期刊名称:Aniki: Revista Portuguesa da Imagem em Movimento
电子版ISSN:2183-1750
出版年度:2017
卷号:4
期号:2
页码:471-479
DOI:10.14591/aniki.v4n2.344
出版社:Associação de Investigadores da Imagem em Movimento
其他摘要:A seven-hour train journey from Oslo to Bergen; twenty-four hours
of salmon fishing on the first day of the season; a sixty-hour
marathon of psalm-singing; 134 hours aboard a coastal ferry. “Slow
TV” has emerged as the label for a series of long-duration
programmes showcasing Norway’s landscape and traditions,
conceived in 2009 as an experiment for NRK, the national public
service broadcaster. Most of these shows have attracted over one
million viewers, a fifth of the Norwegian population. In 2013, Slow
TV (or sakte-tv in Norwegian) was declared Word of the Year by the
Norwegian Language Council, and NRK’s international publicity
webpage for the series also adopts this term as its title (NRK 2014).
As a brand, Slow TV is useful as a marketing tool in an era of slow
cinema, slow food, and anglophone fascination with cosy
Scandinavian lifestyle concepts such as hygge (see Thomson 2016).

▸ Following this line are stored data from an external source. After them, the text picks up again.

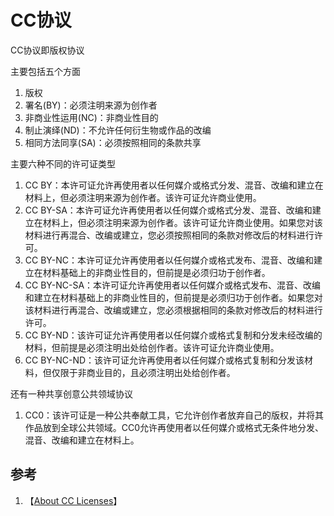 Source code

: # CC协议

CC协议即版权协议

主要包括五个方面

1. 版权
2. 署名(BY)：必须注明来源为创作者
3. 非商业性运用(NC)：非商业性目的
4. 制止演绎(ND)：不允许任何衍生物或作品的改编
5. 相同方法同享(SA)：必须按照相同的条款共享

主要六种不同的许可证类型

1. CC BY：本许可证允许再使用者以任何媒介或格式分发、混音、改编和建立在材料上，但必须注明来源为创作者。该许可证允许商业使用。
2. CC BY-SA：本许可证允许再使用者以任何媒介或格式分发、混音、改编和建立在材料上，但必须注明来源为创作者。该许可证允许商业使用。如果您对该材料进行再混合、改编或建立，您必须按照相同的条款对修改后的材料进行许可。
3. CC BY-NC：本许可证允许再使用者以任何媒介或格式发布、混音、改编和建立在材料基础上的非商业性目的，但前提是必须归功于创作者。
4. CC BY-NC-SA：本许可证允许再使用者以任何媒介或格式发布、混音、改编和建立在材料基础上的非商业性目的，但前提是必须归功于创作者。如果您对该材料进行再混合、改编或建立，您必须根据相同的条款对修改后的材料进行许可。
5. CC BY-ND：该许可证允许再使用者以任何媒介或格式复制和分发未经改编的材料，但前提是必须注明出处给创作者。该许可证允许商业使用。
6. CC BY-NC-ND：该许可证允许再使用者以任何媒介或格式复制和分发该材料，但仅限于非商业目的，且必须注明出处给创作者。

还有一种共享创意公共领域协议

1. CC0：该许可证是一种公共奉献工具，它允许创作者放弃自己的版权，并将其作品放到全球公共领域。CC0允许再使用者以任何媒介或格式无条件地分发、混音、改编和建立在材料上。

## 参考

1. 【[About CC Licenses](https://creativecommons.org/about/cclicenses/)】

Focusing on the ostensible slowness of the programmes, however,
tends to elide what is genuinely radical about the series: the long
duration of these televisual events, and the implications of their
length for their design, production, broadcasting, consumption and
reception. Indeed, the interest of the producers in experimenting
with duration as opposed to pace is implicit in the Norwegian name
for the series: Minutt for minutt (minute by minute).